■ **Problem description**:
Hand back every line from the beginning of the data below through the line containing "- 지금 당장 보러가요~~!", word for word and free of pictures.
(Input data)
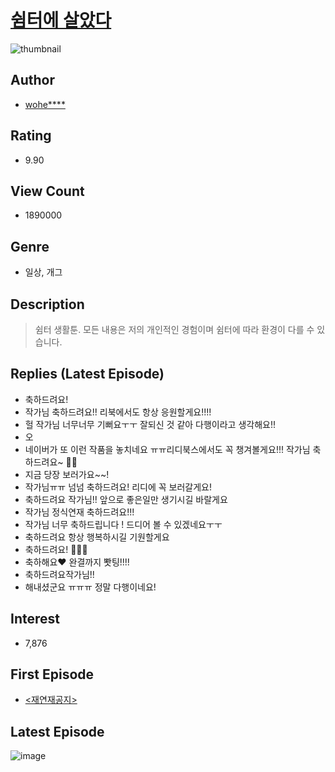 # [쉼터에 살았다](https://comic.naver.com/bestChallenge/list?titleId=708497)
![thumbnail](https://image-comic.pstatic.net/user_contents_data/challenge_comic/2019/02/12/316273/thumbnail_202x164d4374b4a_5d75_445c_a6e4_07b5118c6f0a_00003240.JPEG)

## Author
- [wohe****](https://comic.naver.com/artistTitle?id=316273)

## Rating
- 9.90

## View Count
- 1890000

## Genre
- 일상, 개그

## Description
> 쉼터 생활툰. 모든 내용은 저의 개인적인 경험이며 쉼터에 따라 환경이 다를 수 있습니다.

## Replies (Latest Episode)
- 축하드려요!
- 작가님 축하드려요!! 리북에서도 항상 응원할게요!!!!
- 헐 작가님 너무너무 기뻐요ㅜㅜ 잘되신 것 같아 다행이라고 생각해요!!
- 오
- 네이버가 또 이런 작품을 놓치네요 ㅠㅠ리디북스에서도 꼭 챙겨볼게요!!! 작가님 축하드려요~ 🎉🎉
- 지금 당장 보러가요~~!
- 작가님ㅠㅠ 넘넘 축하드려요! 리디에 꼭 보러갈게요!
- 축하드려요 작가님!! 앞으로 좋은일만 생기시길 바랄게요
- 작가님 정식연재 축하드려요!!!
- 작가님 너무 축하드립니다 ! 드디어 볼 수 있겠네요ㅜㅜ
- 축하드려요 항상 행복하시길 기원할게요
- 축하드려요! 🥳🥳🥳
- 축하해요❤ 완결까지 뽯팅!!!!
- 축하드려요작가님!!
- 해내셨군요 ㅠㅠㅠ 정말 다행이네요!

## Interest
- 7,876

## First Episode
- [<재연재공지>](https://comic.naver.com/bestChallenge/detail?titleId=708497&no=5)

## Latest Episode
![image](https://image-comic.pstatic.net/user_contents_data/challenge_comic/2020/09/23/316273/upload_3545285509888108130.jpeg)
(End Input data)
■ **Answer box**:
 # [쉼터에 살았다](https://comic.naver.com/bestChallenge/list?titleId=708497)
![thumbnail](https://image-comic.pstatic.net/user_contents_data/challenge_comic/2019/02/12/316273/thumbnail_202x164d4374b4a_5d75_445c_a6e4_07b5118c6f0a_00003240.JPEG)

## Author
- [wohe****](https://comic.naver.com/artistTitle?id=316273)

## Rating
- 9.90

## View Count
- 1890000

## Genre
- 일상, 개그

## Description
> 쉼터 생활툰. 모든 내용은 저의 개인적인 경험이며 쉼터에 따라 환경이 다를 수 있습니다.

## Replies (Latest Episode)
- 축하드려요!
- 작가님 축하드려요!! 리북에서도 항상 응원할게요!!!!
- 헐 작가님 너무너무 기뻐요ㅜㅜ 잘되신 것 같아 다행이라고 생각해요!!
- 오
- 네이버가 또 이런 작품을 놓치네요 ㅠㅠ리디북스에서도 꼭 챙겨볼게요!!! 작가님 축하드려요~ 🎉🎉
- 지금 당장 보러가요~~!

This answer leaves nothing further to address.